Шарлотта кивком головы показала на чайник.
— Налей себе чаю. Я его совсем недавно заварила.
Одри, послушно направившись к кухонному шкафу за чашкой, вдруг заговорила с решительным видом:
— Помнишь, как мы разговаривали в саду? Ты еще меня спросила, чем мне хочется заниматься. — Одри, уже держа чашку в руках, на несколько мгновений задумалась, а затем продолжила: — Я уже поняла чем. И поняла я это, честно говоря, еще в Шартрском соборе.
Шарлотта внимательно посмотрела на племянницу.
— Там передо мной промелькнула вся моя жизнь, и я увидела ее совсем другими, незатуманенными глазами, а затем, у тебя в саду, меня осенило. Я спросила себя, чем хочу заниматься, и ответ стал для меня очевиден: «Виллоу-Хаус». — Одри оглядывала кухню блестящими от волнения глазами, ни на чем не останавливаясь. — Потерять этот дом означало для меня потерять свое прошлое, и теперь я нуждаюсь в том, чтобы вернуться туда, чтобы заново обрести свои корни, вспомнить, кем я была, и больше не забывать об этом. В «Виллоу-Хаусе» полно замечательной старинной, прекрасно сохранившейся мебели. Вот этим я и хочу заняться.
Шарлотта не очень хорошо понимала, о чем сейчас говорила Одри, но решила ее не перебивать.
— Я хочу посвятить себя антиквариату, старинным и современным декоративным стилям, хочу разрабатывать дизайн интерьеров… — Одри посмотрела на тетю с таким выражением лица, которое та у своей племянницы еще не видела. — Вот чем я хочу заниматься!
— Прекрасно! Очень рада это слышать!
— Я снова буду вращаться в мире искусства. — Взгляд Одри стал мечтательным, словно она мысленно представляла себе то, о чем сейчас говорила. — Но уже совсем по-другому. — Она повернулась к тете и посмотрела ей в глаза — в первый раз с того момента, как начала говорить. — Я пока еще не представляю, что именно буду делать. — Девушка пожала плечами и хихикнула с таким видом, как будто только что совершила какую-то шалость. — Я лишь знаю, что хочу заниматься именно этим и что я знакома с людьми, которые могут мне помочь.
Тетя и племянница посмотрели друг на друга и улыбнулись. Одри стояла, прислонившись к холодильнику, а Шарлотта сидела за столом. Отхлебнув чая из чашки, Одри повернулась к окну и посмотрела — глазами, заблестевшими от подступивших слез — на уже погрузившийся в ночную темноту сад. Приятно, когда рядом с тобой находится человек, в общении с которым иногда можно обойтись и без слов.
Одри понимала, что ее ждет долгая бессонная ночь.
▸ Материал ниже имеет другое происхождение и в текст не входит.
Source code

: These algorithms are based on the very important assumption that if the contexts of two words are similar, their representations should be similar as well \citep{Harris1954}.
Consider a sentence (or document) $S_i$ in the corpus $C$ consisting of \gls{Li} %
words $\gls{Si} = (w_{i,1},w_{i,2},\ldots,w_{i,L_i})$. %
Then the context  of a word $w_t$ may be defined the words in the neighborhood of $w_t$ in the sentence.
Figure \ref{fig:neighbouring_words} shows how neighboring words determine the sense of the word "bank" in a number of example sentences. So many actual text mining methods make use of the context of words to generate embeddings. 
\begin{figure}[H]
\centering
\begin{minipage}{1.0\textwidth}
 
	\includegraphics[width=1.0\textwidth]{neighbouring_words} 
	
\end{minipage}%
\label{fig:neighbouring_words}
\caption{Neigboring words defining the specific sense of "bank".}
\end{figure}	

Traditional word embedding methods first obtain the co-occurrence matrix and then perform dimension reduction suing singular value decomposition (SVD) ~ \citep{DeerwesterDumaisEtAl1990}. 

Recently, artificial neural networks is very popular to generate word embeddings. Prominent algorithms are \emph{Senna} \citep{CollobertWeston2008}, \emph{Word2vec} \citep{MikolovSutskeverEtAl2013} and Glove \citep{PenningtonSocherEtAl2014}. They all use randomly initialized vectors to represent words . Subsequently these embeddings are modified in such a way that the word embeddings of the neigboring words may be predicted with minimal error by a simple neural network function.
Она ведь теперь была полна планов и надежд, и это не позволит ей уснуть. «А ведь все еще может закончиться очень плохо, может случиться так, что вернуть «Виллоу-Хаус» не удастся, — подумала она. — Впрочем, раз уж за это дело взялся дядя Арчи…»
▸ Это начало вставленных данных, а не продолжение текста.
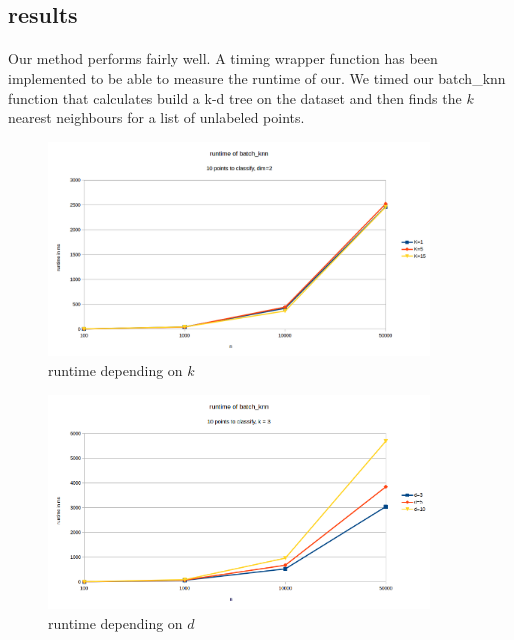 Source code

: \documentclass[11 pt]{article}
\begin{document}
\subsection{results}
\paragraph{}Our method performs fairly well. A timing wrapper function has been implemented to be able to measure the runtime of our. We timed our batch\_knn function that calculates build a k-d tree on the dataset and then finds the $k$ nearest neighbours for a list of unlabeled points.
\begin{center}

\begin{figure}[H]
  \includegraphics[width=0.9\textwidth]{figures/runK.png}
  \caption{runtime depending on $k$}
  \label{runK}
\end{figure}
\begin{figure}[H]
  \includegraphics[width=0.9\textwidth]{figures/runDim.png}
  \caption{runtime depending on $d$}
  \label{runD}
\end{figure}
\end{center}
\end{document}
Она показалась себе маленькой девочкой, верящей во всемогущество взрослых родственников — как будто те всегда могут добиться того, чего захотят. Ей очень хотелось, чтобы так оно и было… Но вдруг Одри пришла в голову мысль, что есть, наверное, множество людей, которые с радостью делают всевозможные пакости своим окружающим и всячески им мешают — просто так, из вредности, — и ее охватила дрожь.
— Тебе холодно?
Вопрос тети Шарлотты вывел Одри из задумчивости и заставил обернуться.
— Нет… Не холодно. Просто я подумала: это даже хорошо, что мы иногда не достигаем того, к чему стремимся.
Эти слова вырвались у Одри совершенно случайно, но при этом она осознала: все-таки хорошо, что Джона рядом с ней больше нет. Если бы они не расстались, она так и продолжала бы двигаться в никуда и никогда бы даже не попыталась сделать то, что позволило бы ей почувствовать себя по-настоящему счастливой. А еще она никогда бы не стала планировать свою жизнь, исходя прежде всего из собственных интересов, а не из интересов другого человека. Это, конечно, было для Одри слабым утешением — пока еще слабым, — однако она уже начинала смотреть на жизнь совсем другими глазами. Шарлотта прекрасно понимала, о чем говорит ей сейчас племянница.
— Было бы замечательно, если бы можно было учиться чему-то, не испытывая при этом страданий, однако страдания, по всей видимости, неизбежный спутник процесса познания. Они — то, чем приходится за знания расплачиваться. У китайцев есть поговорка, которая гласит: нужно быть очень осторожными со своими желаниями, чтобы они не дай бог не исполнились. — Тетя и племянница улыбнулись. Шарлотта поднялась и подошла к Одри. — Еще чашечку чая?